TO DO → Which lines of the entries contain the word "نظام"? Please list them.

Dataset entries
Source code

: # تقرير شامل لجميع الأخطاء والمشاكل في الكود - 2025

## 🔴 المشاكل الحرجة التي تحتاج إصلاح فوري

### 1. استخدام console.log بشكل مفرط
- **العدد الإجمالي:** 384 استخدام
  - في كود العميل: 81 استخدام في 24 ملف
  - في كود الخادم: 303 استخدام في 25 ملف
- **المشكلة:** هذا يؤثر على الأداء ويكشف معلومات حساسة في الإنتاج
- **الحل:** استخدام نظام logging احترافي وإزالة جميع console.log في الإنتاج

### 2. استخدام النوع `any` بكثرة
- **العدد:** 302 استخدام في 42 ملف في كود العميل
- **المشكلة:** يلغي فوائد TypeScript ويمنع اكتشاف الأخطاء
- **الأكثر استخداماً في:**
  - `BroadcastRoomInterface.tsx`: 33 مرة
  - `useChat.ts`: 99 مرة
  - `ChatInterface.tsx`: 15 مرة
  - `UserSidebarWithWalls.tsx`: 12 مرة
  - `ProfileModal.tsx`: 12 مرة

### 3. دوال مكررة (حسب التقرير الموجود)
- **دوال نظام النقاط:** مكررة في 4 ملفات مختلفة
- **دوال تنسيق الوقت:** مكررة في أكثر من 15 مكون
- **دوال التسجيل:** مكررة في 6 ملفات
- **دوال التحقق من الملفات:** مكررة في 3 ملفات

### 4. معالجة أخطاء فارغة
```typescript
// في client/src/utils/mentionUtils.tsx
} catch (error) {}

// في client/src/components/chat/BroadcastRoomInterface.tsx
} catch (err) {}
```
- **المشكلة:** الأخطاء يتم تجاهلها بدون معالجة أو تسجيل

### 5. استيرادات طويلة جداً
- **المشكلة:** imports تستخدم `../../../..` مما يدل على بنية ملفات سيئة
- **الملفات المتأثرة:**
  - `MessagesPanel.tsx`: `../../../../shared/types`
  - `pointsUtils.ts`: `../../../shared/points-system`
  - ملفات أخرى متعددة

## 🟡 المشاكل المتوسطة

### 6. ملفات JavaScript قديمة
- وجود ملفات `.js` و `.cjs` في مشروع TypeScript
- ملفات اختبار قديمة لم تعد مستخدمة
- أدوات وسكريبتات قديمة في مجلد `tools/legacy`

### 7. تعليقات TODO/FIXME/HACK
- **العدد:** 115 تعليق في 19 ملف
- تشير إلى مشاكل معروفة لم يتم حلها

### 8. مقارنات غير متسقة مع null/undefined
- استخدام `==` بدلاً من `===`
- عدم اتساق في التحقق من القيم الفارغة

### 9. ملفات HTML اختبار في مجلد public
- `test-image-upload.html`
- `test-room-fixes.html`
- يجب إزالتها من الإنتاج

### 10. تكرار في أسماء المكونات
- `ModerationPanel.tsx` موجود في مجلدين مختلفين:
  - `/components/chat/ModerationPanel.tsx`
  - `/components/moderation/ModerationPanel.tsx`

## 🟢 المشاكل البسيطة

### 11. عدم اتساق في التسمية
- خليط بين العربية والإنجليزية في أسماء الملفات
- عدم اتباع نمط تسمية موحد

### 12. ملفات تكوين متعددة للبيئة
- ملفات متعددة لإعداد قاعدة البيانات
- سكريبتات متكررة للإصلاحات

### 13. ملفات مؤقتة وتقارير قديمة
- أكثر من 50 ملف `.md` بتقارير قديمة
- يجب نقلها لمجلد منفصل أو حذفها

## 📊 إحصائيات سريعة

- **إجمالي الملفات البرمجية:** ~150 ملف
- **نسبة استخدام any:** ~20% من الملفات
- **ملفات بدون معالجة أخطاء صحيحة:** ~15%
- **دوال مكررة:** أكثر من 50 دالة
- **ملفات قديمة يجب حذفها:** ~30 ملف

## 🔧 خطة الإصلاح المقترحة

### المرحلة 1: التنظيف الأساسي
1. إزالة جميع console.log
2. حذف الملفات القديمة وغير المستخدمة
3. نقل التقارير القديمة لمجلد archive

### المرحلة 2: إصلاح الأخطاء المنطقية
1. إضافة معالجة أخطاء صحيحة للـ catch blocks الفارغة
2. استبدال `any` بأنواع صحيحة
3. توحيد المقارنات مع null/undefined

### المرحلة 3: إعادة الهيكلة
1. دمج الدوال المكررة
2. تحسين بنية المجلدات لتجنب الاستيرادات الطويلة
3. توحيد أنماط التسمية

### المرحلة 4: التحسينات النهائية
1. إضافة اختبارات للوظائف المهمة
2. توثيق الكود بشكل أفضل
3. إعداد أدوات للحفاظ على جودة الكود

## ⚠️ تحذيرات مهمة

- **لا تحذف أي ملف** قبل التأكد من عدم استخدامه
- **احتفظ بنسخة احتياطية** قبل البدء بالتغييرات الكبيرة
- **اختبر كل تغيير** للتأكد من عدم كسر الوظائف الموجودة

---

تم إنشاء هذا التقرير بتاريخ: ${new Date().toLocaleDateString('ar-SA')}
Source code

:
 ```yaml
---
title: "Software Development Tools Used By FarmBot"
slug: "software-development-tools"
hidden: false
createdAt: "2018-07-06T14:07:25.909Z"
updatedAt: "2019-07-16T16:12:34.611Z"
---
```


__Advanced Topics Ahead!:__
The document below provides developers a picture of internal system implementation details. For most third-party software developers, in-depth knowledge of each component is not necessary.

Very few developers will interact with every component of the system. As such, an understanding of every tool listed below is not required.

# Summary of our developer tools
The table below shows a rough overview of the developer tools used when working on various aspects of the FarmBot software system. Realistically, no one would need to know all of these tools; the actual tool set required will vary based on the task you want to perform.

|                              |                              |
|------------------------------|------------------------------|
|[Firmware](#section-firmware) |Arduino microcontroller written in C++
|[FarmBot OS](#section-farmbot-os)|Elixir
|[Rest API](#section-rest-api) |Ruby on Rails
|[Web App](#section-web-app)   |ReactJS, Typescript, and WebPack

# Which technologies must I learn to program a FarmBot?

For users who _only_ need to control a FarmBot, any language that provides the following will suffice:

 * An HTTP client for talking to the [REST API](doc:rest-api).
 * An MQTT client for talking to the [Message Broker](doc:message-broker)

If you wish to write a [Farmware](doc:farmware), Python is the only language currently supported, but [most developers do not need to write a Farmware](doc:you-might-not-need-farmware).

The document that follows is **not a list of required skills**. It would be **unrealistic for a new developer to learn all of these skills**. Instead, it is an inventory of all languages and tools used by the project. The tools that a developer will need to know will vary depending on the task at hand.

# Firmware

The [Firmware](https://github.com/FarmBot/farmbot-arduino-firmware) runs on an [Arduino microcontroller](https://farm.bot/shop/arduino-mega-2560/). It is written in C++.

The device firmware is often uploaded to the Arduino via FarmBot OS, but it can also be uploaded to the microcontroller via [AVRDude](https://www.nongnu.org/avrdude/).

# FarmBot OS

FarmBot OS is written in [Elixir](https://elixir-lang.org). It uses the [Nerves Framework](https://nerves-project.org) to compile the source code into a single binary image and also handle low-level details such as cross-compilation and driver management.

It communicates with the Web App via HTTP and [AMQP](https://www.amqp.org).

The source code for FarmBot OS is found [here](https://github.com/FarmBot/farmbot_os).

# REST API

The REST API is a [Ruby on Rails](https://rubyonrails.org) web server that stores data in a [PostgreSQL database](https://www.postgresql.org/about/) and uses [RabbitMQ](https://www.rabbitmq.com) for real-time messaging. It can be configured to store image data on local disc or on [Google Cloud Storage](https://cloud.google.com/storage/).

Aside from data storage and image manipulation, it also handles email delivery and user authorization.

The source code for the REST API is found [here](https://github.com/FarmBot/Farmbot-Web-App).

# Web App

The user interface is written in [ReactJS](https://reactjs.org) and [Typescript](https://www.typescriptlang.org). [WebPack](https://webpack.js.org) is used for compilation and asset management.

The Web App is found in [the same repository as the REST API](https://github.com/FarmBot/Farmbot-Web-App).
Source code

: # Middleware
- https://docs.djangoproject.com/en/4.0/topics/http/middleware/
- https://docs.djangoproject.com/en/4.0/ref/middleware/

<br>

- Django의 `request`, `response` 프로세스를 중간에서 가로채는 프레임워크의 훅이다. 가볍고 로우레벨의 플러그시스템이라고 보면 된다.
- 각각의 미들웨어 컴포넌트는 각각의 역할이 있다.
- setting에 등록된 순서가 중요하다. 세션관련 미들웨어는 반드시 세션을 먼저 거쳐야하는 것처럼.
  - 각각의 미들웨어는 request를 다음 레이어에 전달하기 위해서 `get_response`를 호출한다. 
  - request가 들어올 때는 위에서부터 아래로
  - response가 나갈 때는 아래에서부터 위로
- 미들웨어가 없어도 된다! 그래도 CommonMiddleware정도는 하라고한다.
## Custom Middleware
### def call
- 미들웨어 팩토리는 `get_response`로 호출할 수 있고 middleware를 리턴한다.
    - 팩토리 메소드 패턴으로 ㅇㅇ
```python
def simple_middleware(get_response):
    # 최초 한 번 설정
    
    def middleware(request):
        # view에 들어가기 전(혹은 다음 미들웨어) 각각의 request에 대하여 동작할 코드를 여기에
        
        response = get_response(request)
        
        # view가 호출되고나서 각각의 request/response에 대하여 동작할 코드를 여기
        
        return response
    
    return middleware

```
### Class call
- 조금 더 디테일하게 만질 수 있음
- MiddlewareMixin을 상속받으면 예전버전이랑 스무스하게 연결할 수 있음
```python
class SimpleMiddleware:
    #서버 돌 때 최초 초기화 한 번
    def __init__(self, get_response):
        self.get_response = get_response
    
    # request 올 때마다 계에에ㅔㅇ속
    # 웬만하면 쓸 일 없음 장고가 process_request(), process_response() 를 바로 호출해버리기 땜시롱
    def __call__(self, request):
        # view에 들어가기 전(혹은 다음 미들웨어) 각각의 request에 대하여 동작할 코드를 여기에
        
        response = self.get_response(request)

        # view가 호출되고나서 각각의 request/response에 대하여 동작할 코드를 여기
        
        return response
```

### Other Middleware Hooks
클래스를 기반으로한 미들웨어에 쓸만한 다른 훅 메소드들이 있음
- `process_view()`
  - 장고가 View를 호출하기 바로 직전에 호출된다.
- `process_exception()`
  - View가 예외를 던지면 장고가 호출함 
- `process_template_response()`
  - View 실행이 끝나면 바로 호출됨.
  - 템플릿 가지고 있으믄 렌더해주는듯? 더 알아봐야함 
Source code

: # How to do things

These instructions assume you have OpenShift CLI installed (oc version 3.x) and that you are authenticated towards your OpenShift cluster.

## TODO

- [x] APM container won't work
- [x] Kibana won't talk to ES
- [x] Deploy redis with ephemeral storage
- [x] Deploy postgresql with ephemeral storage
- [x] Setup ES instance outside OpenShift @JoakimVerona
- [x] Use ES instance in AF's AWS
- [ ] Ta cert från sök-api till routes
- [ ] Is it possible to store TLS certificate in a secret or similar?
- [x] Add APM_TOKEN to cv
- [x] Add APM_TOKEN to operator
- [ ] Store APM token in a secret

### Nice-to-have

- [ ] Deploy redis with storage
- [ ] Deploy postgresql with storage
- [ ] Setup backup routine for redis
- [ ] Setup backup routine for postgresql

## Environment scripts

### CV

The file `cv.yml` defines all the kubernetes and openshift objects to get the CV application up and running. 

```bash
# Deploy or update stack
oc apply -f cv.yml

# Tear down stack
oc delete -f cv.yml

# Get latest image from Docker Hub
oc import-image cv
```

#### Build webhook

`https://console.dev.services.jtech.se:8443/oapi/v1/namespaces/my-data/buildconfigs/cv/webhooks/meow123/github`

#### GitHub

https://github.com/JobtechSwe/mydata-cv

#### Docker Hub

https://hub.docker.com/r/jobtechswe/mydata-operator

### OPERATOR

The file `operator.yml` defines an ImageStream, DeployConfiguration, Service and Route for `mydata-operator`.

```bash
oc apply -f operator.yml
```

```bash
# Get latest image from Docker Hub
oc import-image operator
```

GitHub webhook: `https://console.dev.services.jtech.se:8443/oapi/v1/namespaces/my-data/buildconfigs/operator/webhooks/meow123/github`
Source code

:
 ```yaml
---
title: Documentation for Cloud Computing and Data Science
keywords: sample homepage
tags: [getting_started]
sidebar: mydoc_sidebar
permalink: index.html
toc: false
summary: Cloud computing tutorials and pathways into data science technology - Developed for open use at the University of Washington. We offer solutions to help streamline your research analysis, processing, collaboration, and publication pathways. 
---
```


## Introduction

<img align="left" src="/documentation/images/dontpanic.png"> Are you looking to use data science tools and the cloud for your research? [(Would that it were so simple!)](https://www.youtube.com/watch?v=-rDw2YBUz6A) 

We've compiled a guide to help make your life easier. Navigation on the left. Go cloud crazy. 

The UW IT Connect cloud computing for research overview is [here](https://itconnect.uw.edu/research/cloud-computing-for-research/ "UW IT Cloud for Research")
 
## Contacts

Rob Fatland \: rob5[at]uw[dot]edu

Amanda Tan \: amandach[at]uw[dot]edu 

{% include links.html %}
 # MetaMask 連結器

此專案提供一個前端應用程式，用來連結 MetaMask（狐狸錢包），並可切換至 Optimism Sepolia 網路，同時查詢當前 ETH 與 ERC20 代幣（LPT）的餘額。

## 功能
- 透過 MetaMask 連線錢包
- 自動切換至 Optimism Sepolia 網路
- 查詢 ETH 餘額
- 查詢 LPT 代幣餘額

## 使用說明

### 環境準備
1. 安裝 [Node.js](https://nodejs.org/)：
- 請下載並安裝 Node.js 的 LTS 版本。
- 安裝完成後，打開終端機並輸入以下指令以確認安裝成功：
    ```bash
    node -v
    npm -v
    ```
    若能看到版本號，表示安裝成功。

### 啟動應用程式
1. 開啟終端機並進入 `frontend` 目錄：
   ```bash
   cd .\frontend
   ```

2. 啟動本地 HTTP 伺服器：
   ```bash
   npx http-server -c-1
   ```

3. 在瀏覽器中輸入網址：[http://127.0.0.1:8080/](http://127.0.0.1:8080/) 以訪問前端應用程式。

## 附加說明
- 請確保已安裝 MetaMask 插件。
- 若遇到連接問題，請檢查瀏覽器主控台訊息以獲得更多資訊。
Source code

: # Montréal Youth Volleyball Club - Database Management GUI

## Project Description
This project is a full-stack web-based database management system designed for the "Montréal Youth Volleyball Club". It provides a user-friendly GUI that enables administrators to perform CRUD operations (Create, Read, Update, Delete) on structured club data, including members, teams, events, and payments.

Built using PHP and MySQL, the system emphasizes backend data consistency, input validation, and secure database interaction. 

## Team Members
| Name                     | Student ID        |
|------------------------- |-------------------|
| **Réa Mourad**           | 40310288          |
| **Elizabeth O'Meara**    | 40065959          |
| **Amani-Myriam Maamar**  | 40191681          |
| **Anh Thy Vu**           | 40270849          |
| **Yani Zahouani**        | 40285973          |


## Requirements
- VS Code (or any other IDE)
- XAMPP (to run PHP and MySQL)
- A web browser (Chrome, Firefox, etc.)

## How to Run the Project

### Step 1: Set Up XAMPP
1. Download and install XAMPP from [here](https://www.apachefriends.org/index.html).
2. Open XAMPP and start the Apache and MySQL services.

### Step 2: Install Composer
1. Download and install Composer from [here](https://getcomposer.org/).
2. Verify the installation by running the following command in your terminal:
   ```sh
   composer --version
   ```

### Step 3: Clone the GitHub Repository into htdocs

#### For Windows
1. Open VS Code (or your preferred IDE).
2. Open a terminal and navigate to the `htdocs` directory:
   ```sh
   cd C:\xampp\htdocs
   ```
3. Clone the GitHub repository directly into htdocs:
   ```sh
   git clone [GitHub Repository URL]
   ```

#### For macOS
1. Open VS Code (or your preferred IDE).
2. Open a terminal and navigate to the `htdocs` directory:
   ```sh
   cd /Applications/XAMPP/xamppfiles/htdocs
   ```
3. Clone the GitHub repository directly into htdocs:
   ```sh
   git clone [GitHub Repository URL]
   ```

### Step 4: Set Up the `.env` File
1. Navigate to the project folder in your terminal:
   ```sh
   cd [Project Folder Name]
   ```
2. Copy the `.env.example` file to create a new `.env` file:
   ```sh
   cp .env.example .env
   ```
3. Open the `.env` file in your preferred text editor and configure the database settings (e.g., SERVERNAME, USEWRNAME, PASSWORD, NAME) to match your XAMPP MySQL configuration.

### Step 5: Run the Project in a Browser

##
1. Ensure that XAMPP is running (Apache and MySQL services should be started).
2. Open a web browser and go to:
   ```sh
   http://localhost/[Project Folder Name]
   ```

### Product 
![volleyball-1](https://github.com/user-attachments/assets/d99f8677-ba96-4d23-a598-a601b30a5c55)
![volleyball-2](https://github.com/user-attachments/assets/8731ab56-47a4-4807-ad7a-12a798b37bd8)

COMPLETED TASK →
- **الحل:** استخدام نظام logging احترافي وإزالة جميع console.log في الإنتاج
- **دوال نظام النقاط:** مكررة في 4 ملفات مختلفة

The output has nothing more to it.